● What is being asked: Among the entries below, extract exactly the lines that run from the one with "want founders to" through the one with "things currently work, their", both ends included.

● Available records:

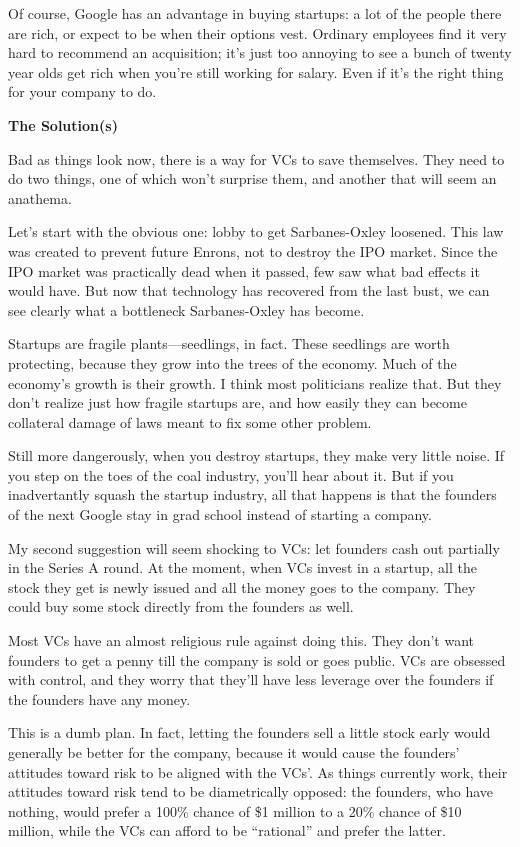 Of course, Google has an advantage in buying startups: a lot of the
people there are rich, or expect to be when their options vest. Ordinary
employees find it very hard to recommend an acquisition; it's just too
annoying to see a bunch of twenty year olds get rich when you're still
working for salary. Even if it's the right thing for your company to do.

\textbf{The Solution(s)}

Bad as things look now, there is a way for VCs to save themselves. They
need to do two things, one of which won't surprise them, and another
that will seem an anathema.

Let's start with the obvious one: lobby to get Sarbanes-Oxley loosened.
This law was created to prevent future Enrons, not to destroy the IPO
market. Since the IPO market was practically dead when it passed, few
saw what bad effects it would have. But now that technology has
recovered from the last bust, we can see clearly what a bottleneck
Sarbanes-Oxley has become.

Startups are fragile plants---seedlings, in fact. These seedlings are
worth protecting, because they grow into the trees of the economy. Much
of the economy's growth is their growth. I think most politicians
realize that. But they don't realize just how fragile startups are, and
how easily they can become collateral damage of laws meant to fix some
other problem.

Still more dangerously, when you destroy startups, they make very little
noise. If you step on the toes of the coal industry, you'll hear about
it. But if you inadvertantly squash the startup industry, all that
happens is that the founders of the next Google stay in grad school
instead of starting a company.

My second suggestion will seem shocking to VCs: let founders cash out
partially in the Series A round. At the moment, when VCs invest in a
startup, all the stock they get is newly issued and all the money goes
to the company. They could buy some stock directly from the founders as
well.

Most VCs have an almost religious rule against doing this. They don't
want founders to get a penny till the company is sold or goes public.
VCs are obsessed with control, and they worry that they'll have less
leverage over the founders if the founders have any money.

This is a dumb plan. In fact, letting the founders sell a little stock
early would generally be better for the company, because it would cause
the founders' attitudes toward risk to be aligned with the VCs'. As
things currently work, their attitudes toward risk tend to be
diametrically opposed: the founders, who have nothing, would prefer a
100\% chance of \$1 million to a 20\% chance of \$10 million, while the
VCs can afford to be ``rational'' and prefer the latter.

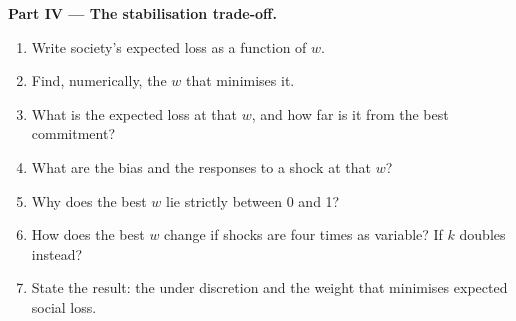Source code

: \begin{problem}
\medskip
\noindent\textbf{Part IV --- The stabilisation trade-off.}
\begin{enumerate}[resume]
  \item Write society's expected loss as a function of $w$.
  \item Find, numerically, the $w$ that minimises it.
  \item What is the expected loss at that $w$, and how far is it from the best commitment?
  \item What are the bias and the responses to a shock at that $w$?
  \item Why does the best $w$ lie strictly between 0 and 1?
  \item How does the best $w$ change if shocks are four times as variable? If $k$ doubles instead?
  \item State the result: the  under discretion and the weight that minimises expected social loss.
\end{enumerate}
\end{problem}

==

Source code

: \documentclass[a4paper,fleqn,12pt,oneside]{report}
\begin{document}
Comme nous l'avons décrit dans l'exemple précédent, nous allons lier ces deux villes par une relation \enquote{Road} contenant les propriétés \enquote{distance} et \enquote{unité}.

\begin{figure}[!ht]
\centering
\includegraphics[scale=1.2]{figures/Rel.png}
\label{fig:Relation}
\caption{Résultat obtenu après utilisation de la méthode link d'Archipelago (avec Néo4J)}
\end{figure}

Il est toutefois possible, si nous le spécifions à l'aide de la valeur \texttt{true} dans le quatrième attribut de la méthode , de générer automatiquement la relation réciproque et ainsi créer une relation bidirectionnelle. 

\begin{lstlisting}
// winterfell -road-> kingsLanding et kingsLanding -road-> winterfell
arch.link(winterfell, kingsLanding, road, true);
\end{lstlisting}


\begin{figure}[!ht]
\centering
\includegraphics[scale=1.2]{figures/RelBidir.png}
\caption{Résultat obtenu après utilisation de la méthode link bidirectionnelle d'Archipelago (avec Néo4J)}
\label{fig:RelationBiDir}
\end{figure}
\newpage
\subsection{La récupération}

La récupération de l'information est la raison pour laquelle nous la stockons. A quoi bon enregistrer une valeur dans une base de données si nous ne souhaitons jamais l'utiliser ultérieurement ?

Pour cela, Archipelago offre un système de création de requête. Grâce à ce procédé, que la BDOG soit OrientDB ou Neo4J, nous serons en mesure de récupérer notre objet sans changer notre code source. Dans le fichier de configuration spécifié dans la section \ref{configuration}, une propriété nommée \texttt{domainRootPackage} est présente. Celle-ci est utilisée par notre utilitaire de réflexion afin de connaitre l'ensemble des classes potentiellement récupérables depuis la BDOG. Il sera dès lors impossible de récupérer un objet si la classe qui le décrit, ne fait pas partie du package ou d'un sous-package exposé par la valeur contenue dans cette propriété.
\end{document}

* * *

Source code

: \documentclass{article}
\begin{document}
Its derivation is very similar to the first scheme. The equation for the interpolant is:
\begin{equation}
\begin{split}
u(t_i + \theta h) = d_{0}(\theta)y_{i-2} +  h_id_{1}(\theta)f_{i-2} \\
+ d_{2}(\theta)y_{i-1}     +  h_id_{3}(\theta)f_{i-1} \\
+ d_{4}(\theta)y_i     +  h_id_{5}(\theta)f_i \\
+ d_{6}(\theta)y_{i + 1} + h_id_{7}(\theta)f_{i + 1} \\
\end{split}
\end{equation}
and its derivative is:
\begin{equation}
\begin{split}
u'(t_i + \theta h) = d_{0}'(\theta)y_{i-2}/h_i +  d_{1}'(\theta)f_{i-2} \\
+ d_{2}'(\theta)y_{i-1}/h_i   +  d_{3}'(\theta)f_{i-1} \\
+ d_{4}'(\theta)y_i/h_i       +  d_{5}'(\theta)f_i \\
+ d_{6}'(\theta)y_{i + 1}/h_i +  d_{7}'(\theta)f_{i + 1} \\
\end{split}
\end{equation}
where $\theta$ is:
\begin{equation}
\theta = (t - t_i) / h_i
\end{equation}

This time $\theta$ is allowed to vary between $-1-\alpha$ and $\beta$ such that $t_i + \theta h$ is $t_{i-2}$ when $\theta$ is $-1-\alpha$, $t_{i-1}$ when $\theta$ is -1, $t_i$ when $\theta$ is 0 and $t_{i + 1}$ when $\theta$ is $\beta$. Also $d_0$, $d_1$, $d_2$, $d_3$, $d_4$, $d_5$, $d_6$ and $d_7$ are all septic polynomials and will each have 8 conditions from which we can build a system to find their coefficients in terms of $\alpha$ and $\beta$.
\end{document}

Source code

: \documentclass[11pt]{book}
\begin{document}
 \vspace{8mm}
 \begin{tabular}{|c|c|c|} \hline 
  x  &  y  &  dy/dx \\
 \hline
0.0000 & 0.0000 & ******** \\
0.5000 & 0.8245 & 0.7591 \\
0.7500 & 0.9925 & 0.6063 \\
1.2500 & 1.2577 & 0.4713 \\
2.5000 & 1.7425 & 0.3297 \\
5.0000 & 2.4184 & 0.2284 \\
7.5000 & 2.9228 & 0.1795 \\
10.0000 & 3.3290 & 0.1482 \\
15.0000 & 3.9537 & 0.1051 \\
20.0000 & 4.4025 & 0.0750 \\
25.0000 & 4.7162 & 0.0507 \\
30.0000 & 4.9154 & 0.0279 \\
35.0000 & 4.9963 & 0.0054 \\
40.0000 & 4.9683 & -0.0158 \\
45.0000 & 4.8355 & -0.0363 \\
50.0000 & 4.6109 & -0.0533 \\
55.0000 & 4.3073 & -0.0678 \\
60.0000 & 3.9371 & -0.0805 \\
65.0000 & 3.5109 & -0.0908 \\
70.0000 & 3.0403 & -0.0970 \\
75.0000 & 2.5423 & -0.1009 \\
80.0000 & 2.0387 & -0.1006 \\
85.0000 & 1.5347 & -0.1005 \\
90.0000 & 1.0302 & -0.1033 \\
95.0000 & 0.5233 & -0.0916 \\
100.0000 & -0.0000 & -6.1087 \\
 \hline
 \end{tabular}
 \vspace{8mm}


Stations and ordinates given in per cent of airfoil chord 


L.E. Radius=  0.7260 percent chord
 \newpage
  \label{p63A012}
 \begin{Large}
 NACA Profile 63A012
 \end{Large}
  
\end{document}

● Written answer:
want founders to get a penny till the company is sold or goes public.
VCs are obsessed with control, and they worry that they'll have less
leverage over the founders if the founders have any money.

This is a dumb plan. In fact, letting the founders sell a little stock
early would generally be better for the company, because it would cause
the founders' attitudes toward risk to be aligned with the VCs'. As
things currently work, their attitudes toward risk tend to be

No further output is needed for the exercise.